Exercise requirements: Skip the pictures and write out, word for word, the lines below from the one with "Serves as an" through the one with "This project has", inclusive.
[[ Data for this exercise, beginning ]]
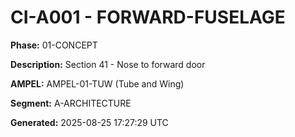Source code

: # CI-A001 - FORWARD-FUSELAGE

**Phase:** 01-CONCEPT

**Description:** Section 41 - Nose to forward door

**AMPEL:** AMPEL-01-TUW (Tube and Wing)

**Segment:** A-ARCHITECTURE

**Generated:** 2025-08-25 17:27:29 UTC
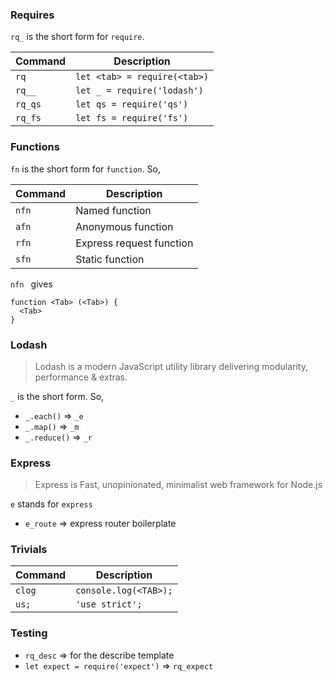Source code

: ### Requires
`rq_` is the short form for `require`.

| Command| Description|
|-------|------------|
|`rq`   |`let <tab> = require(<tab>)`|
| `rq__`|`let _ = require('lodash')`|
|`rq_qs`  |`let qs = require('qs')` |
|`rq_fs`  |`let fs = require('fs')` |

### Functions

`fn` is the short form for `function`. So,


| Command| Description|
|-------|------------|
| `nfn`|Named function |
| `afn`|Anonymous function |
| `rfn`|Express request function |
| `sfn`|Static function |

`nfn ` gives

    function <Tab> (<Tab>) {
      <Tab>
    }

### Lodash

> Lodash is a modern JavaScript utility library delivering modularity, performance & extras.

`_` is the short form. So,

* `_.each()`   => `_e`  
* `_.map()`    => `_m`  
* `_.reduce()` => `_r`  

### Express

>  Express is Fast, unopinionated, minimalist web framework for Node.js

`e` stands for `express`

* `e_route` => express router boilerplate

### Trivials

|Command|Description|
|-------|-----------|
|`clog`|`console.log(<TAB>);`|
|`us;`|`'use strict';`|

### Testing

* `rq_desc` => for the describe template
* `let expect = require('expect')` => `rq_expect`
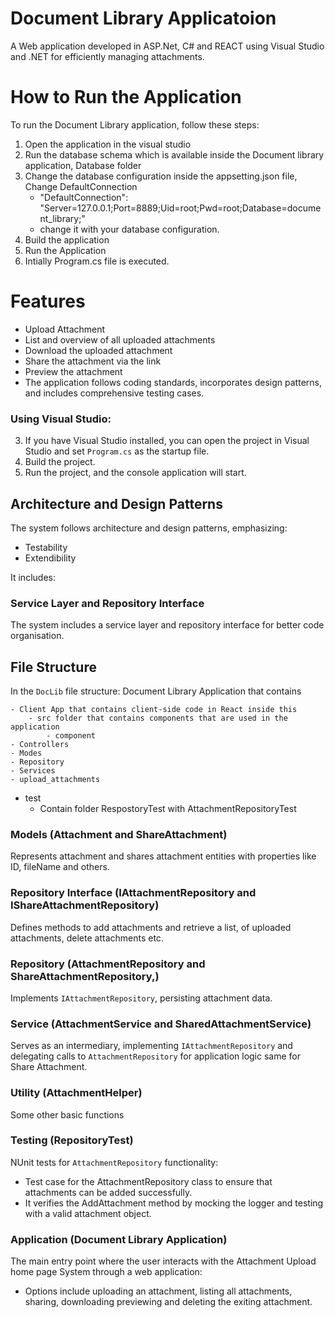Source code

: # Document Library Applicatoion

A Web application developed in ASP.Net, C# and REACT using Visual Studio and .NET for efficiently managing attachments.

# How to Run the Application

To run the Document Library application, follow these steps:

1. Open the application in the visual studio
2. Run the database schema which is available inside the Document library application, Database folder
3. Change the database configuration inside the appsetting.json file, Change DefaultConnection
    - "DefaultConnection": "Server=127.0.0.1;Port=8889;Uid=root;Pwd=root;Database=document_library;"
    - change it with your database configuration.
4. Build the application
5. Run the Application
6. Intially Program.cs file is executed.

# Features

- Upload Attachment
- List and overview of all uploaded attachments
- Download the uploaded attachment
- Share the attachment via the link
- Preview the attachment
- The application follows coding standards, incorporates design patterns, and includes comprehensive testing cases.


### Using Visual Studio:

3. If you have Visual Studio installed, you can open the project in Visual Studio and set `Program.cs` as the startup file.
4. Build the project.
5. Run the project, and the console application will start.


## Architecture and Design Patterns

The system follows architecture and design patterns, emphasizing:
- Testability
- Extendibility

It includes:

### Service Layer and Repository Interface

The system includes a service layer and repository interface for better code organisation.

## File Structure

In the `DocLib` file structure: Document Library Application that contains

    - Client App that contains client-side code in React inside this
        - src folder that contains components that are used in the application
            - component
    - Controllers
    - Modes
    - Repository
    - Services
    - upload_attachments
- test
    - Contain folder RespostoryTest with AttachmentRepositoryTest


### Models (Attachment and  ShareAttachment)

Represents attachment and shares attachment entities with properties like ID, fileName and others.

### Repository Interface (IAttachmentRepository and IShareAttachmentRepository)

Defines methods to add attachments and retrieve a list, of uploaded attachments, delete attachments etc.

### Repository (AttachmentRepository and ShareAttachmentRepository,)

Implements `IAttachmentRepository`, persisting attachment data.

### Service (AttachmentService and SharedAttachmentService)

Serves as an intermediary, implementing `IAttachmentRepository` and delegating calls to `AttachmentRepository` for application logic same for Share Attachment.

### Utility (AttachmentHelper)

Some other basic functions

### Testing (RepositoryTest)

NUnit tests for `AttachmentRepository` functionality:

- Test case for the AttachmentRepository class to ensure that attachments can be added successfully.
- It verifies the AddAttachment method by mocking the logger and testing with a valid attachment object.

### Application (Document Library Application)

The main entry point where the user interacts with the Attachment Upload home page System through a web application:

- Options include uploading an attachment, listing all attachments, sharing, downloading previewing and deleting the exiting attachment.


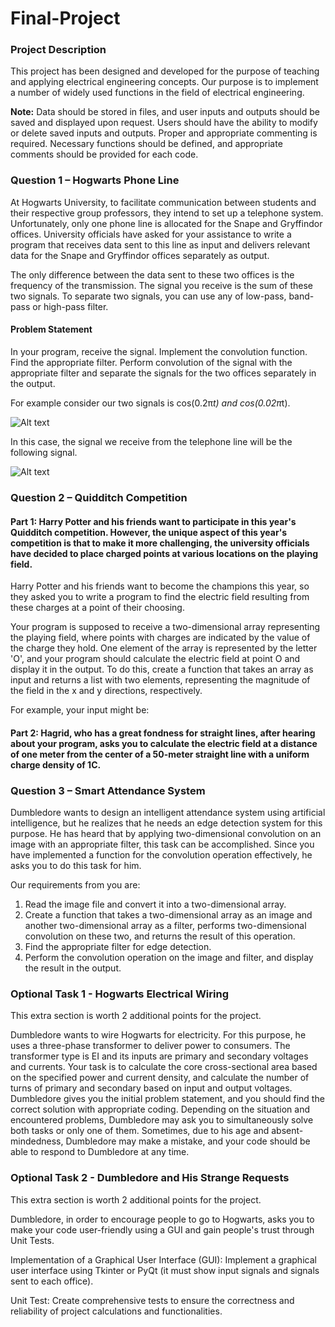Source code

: # Final-Project
### Project Description

This project has been designed and developed for the purpose of teaching and applying electrical engineering concepts. Our purpose is to implement a number of widely used functions in the field of electrical engineering.

**Note:** Data should be stored in files, and user inputs and outputs should be saved and displayed upon request. Users should have the ability to modify or delete saved inputs and outputs. Proper and appropriate commenting is required. Necessary functions should be defined, and appropriate comments should be provided for each code.

### Question 1 – Hogwarts Phone Line

At Hogwarts University, to facilitate communication between students and their respective group professors, they intend to set up a telephone system. Unfortunately, only one phone line is allocated for the Snape and Gryffindor offices. University officials have asked for your assistance to write a program that receives data sent to this line as input and delivers relevant data for the Snape and Gryffindor offices separately as output.

The only difference between the data sent to these two offices is the frequency of the transmission. The signal you receive is the sum of these two signals. To separate two signals, you can use any of low-pass, band-pass or high-pass filter.

#### Problem Statement

In your program, receive the signal.
Implement the convolution function.
Find the appropriate filter.
Perform convolution of the signal with the appropriate filter and separate the signals for the two offices separately in the output.

For example consider our two signals is cos(0.2π*t) and cos(0.02π*t).

![Alt text](https://github.com/CP-NIT/Final-Project/blob/main/s1_1.png)

In this case, the signal we receive from the telephone line will be the following signal.

![Alt text](https://github.com/CP-NIT/Final-Project/blob/main/s1_2.png)


### Question 2 – Quidditch Competition

#### Part 1: Harry Potter and his friends want to participate in this year's Quidditch competition. However, the unique aspect of this year's competition is that to make it more challenging, the university officials have decided to place charged points at various locations on the playing field.

Harry Potter and his friends want to become the champions this year, so they asked you to write a program to find the electric field resulting from these charges at a point of their choosing.

Your program is supposed to receive a two-dimensional array representing the playing field, where points with charges are indicated by the value of the charge they hold. One element of the array is represented by the letter 'O', and your program should calculate the electric field at point O and display it in the output. To do this, create a function that takes an array as input and returns a list with two elements, representing the magnitude of the field in the x and y directions, respectively.

For example, your input might be:


#### Part 2: Hagrid, who has a great fondness for straight lines, after hearing about your program, asks you to calculate the electric field at a distance of one meter from the center of a 50-meter straight line with a uniform charge density of 1C.

### Question 3 – Smart Attendance System

Dumbledore wants to design an intelligent attendance system using artificial intelligence, but he realizes that he needs an edge detection system for this purpose. He has heard that by applying two-dimensional convolution on an image with an appropriate filter, this task can be accomplished. Since you have implemented a function for the convolution operation effectively, he asks you to do this task for him.

Our requirements from you are:
1. Read the image file and convert it into a two-dimensional array.
2. Create a function that takes a two-dimensional array as an image and another two-dimensional array as a filter, performs two-dimensional convolution on these two, and returns the result of this operation.
3. Find the appropriate filter for edge detection.
4. Perform the convolution operation on the image and filter, and display the result in the output.

### Optional Task 1 - Hogwarts Electrical Wiring

This extra section is worth 2 additional points for the project.

Dumbledore wants to wire Hogwarts for electricity. For this purpose, he uses a three-phase transformer to deliver power to consumers. The transformer type is EI and its inputs are primary and secondary voltages and currents. Your task is to calculate the core cross-sectional area based on the specified power and current density, and calculate the number of turns of primary and secondary based on input and output voltages. Dumbledore gives you the initial problem statement, and you should find the correct solution with appropriate coding. Depending on the situation and encountered problems, Dumbledore may ask you to simultaneously solve both tasks or only one of them. Sometimes, due to his age and absent-mindedness, Dumbledore may make a mistake, and your code should be able to respond to Dumbledore at any time.

### Optional Task 2 - Dumbledore and His Strange Requests

This extra section is worth 2 additional points for the project.

Dumbledore, in order to encourage people to go to Hogwarts, asks you to make your code user-friendly using a GUI and gain people's trust through Unit Tests.

Implementation of a Graphical User Interface (GUI): Implement a graphical user interface using Tkinter or PyQt (it must show input signals and signals sent to each office).

Unit Test: Create comprehensive tests to ensure the correctness and reliability of project calculations and functionalities.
[[ Data for this exercise, end ]]
Answer to the problem:
Serves as an intermediary, implementing `IAttachmentRepository` and delegating calls to `AttachmentRepository` for application logic same for Share Attachment.

### Utility (AttachmentHelper)

Some other basic functions

### Testing (RepositoryTest)

NUnit tests for `AttachmentRepository` functionality:

- Test case for the AttachmentRepository class to ensure that attachments can be added successfully.
- It verifies the AddAttachment method by mocking the logger and testing with a valid attachment object.

### Application (Document Library Application)

The main entry point where the user interacts with the Attachment Upload home page System through a web application:

- Options include uploading an attachment, listing all attachments, sharing, downloading previewing and deleting the exiting attachment.


Source code

: # Final-Project
### Project Description

This project has been designed and developed for the purpose of teaching and applying electrical engineering concepts. Our purpose is to implement a number of widely used functions in the field of electrical engineering.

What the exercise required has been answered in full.